By using containers, computer scientists can avoid the time-consuming task of setting up and configuring computing environments, since the containerized applications can run on any platform without modifications. This is especially useful when attempting to replicate research results or share data between teams. Furthermore, the use of containers also helps to ensure that all software dependencies are met, making code more reliable and reproducible.

In addition, containers can be used to improve security by isolating applications from each other and the host operating system. This can help prevent malicious software from accessing sensitive data or causing system crashes. Finally, using containers can help reduce hardware costs by allowing multiple applications to run on the same physical hardware.

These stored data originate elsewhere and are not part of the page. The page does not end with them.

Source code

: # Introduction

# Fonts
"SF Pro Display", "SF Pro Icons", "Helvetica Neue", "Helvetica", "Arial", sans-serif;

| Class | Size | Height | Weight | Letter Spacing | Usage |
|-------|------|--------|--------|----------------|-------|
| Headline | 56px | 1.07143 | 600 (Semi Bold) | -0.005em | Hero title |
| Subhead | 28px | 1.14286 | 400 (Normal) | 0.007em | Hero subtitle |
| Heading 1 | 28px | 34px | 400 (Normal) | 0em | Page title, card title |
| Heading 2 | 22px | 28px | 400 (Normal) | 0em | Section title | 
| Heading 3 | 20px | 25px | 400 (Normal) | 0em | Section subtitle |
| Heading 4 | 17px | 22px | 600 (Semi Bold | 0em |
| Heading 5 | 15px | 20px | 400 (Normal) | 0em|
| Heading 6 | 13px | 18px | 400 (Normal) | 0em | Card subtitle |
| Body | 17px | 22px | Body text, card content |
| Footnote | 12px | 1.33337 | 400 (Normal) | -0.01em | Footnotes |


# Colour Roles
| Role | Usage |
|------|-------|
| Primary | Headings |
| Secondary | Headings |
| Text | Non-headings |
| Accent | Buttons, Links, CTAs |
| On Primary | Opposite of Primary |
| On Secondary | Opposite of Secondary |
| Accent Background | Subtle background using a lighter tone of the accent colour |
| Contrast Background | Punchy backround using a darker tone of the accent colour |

TLDR: They are like tiny isolated computers running on other computers. They keep things separated when dealing with multiple tools that you do not want to install over and over again or to avoid unwanted interactions.

Virtual Machine

Virtual machines (VMs) are a type of software container that simulates a complete computer system, including the operating system, hardware components, and applications. VMs are designed to be highly flexible and can run a wide range of workloads, from desktop applications to web servers and databases. One key difference between VMs and other container technologies is that VMs require an underlying hypervisor to manage the virtual hardware and allocate system resources. This allows VMs to run multiple operating systems and applications simultaneously on a single physical host.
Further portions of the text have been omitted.